Children, like the dogs, are much more independent here than in North America. The preschoolers walk themselves to school. Everyone in the community knows each other’s children, so there is little need to know where ones child is. When we left, a child of about six led us back to the community centre. We felt odd just leaving him there in the street, but he just sat down and went about his own business.
At the monastery we got a lesson in Mexican history by Dr. Ross Gandy, a professor who used to teach in the United States until a group of his students bombed a building in the night. Ross maintains that he had no involvement, but he was blacklisted by the American universities so he’s taught in Mexico since. Ross gave us a lot of startling facts and figures. He is under constant surveillance and always has a mole from the government placed in his class. He only half jokingly said that when he’s outside he never looks up because as long as he doesn’t look up the satellites can’t see who he is.

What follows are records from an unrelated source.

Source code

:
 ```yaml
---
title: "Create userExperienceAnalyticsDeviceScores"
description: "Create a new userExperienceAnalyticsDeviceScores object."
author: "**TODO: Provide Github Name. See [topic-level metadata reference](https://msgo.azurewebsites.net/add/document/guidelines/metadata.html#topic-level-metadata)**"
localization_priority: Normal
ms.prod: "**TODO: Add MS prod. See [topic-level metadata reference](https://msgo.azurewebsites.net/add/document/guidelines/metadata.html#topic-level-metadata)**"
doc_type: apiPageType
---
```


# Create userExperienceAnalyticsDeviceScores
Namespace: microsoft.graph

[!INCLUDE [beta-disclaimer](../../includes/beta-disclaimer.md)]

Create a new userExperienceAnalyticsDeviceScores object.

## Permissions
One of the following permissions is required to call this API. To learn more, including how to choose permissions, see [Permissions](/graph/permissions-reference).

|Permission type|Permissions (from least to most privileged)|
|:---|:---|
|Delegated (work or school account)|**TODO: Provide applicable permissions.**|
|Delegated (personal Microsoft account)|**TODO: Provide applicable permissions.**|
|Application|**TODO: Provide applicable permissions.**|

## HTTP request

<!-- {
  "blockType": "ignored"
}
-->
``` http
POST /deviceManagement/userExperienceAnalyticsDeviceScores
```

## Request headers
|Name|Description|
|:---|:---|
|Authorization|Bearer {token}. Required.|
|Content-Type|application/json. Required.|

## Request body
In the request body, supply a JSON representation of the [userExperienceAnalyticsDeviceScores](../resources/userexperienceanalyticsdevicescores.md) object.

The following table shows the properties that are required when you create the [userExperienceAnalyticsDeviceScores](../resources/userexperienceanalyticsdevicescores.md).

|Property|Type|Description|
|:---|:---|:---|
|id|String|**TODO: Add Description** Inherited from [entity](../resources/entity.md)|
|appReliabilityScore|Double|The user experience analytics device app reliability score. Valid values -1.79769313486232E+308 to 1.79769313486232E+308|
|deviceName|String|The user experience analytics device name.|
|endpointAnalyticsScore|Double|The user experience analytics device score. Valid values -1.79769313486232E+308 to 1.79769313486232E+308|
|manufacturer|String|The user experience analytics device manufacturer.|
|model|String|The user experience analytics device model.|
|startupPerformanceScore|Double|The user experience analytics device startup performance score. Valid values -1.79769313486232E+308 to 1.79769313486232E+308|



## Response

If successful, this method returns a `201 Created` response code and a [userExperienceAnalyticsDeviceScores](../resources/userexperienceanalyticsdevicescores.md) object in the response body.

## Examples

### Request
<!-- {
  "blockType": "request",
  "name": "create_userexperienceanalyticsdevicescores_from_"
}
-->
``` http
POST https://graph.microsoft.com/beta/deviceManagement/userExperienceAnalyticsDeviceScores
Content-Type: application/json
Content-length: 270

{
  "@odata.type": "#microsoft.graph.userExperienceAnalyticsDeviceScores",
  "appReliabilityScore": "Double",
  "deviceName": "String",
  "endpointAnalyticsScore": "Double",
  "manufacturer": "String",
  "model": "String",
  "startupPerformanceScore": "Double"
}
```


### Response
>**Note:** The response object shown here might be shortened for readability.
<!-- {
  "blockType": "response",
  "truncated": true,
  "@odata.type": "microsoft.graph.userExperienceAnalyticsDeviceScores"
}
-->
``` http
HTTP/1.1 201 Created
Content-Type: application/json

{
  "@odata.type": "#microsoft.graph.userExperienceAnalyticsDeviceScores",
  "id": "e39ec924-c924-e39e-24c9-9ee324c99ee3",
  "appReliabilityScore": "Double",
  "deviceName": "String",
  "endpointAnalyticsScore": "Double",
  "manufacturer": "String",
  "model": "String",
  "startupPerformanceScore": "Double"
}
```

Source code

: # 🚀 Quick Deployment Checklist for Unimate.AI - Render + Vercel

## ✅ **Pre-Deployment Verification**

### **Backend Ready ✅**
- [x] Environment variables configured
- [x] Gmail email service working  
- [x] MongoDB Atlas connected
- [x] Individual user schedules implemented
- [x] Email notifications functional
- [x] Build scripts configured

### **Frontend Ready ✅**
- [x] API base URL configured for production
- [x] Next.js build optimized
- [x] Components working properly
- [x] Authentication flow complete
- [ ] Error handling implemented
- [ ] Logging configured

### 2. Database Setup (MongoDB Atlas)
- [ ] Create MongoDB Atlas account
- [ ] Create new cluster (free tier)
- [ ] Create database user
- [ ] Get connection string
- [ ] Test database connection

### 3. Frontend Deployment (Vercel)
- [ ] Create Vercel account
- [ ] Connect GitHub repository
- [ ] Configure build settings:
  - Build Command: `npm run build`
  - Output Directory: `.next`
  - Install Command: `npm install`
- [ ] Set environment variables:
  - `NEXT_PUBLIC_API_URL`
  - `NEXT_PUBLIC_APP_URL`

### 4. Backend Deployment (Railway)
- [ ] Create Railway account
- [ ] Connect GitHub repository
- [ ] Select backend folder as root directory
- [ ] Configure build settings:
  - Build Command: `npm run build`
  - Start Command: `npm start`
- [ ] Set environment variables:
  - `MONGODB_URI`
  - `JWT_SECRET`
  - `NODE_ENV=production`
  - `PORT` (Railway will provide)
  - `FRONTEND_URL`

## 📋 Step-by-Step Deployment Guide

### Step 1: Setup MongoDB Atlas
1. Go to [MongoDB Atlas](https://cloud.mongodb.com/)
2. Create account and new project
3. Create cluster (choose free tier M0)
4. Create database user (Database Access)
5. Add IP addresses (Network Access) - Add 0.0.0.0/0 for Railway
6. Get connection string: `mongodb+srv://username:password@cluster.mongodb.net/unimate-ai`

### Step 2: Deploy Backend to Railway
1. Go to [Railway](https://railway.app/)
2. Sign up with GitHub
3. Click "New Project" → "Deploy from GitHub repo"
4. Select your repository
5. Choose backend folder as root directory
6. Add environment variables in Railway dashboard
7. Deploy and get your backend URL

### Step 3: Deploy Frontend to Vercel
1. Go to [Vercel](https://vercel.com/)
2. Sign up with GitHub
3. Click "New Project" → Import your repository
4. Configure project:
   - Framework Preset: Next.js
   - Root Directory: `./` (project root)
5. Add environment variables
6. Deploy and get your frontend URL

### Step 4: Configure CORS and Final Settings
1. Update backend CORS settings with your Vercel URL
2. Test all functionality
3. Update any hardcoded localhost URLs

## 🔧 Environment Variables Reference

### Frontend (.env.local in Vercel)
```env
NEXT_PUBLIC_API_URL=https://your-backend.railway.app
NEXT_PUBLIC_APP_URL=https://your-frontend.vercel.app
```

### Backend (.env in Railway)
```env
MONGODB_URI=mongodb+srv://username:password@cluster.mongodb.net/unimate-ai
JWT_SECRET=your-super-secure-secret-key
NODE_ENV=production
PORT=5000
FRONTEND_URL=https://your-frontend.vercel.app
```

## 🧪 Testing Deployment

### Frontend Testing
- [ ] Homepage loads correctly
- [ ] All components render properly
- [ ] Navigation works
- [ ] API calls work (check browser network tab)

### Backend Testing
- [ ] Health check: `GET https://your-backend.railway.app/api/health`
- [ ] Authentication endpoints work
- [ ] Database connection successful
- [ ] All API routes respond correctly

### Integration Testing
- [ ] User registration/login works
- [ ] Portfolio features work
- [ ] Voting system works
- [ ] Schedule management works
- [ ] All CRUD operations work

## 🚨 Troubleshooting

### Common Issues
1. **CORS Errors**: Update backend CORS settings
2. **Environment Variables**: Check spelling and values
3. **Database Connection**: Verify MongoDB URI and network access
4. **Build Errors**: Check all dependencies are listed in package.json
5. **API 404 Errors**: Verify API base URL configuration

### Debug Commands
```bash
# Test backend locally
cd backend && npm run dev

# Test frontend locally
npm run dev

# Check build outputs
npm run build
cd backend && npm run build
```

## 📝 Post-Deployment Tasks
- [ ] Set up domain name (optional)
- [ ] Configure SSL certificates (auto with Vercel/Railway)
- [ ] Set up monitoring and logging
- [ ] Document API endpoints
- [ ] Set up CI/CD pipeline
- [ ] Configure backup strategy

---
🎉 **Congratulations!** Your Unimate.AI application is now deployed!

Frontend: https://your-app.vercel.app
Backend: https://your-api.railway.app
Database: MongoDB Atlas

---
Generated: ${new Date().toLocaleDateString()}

He finished his last point and said, “So these are the problems of Mexico. If you think of a solution, let me know and I’ll write a book about it that no one will read.”
He picked up his bag and his umbrella, and walked out the door, without so much as a thank you or a goodbye. We sat there for a minute with blank stares and a sense of bewilderment.
Today it poured rain, in the middle of the dry season, much to everyone’s surprise. To my own surprise, Sabrina let me pet her.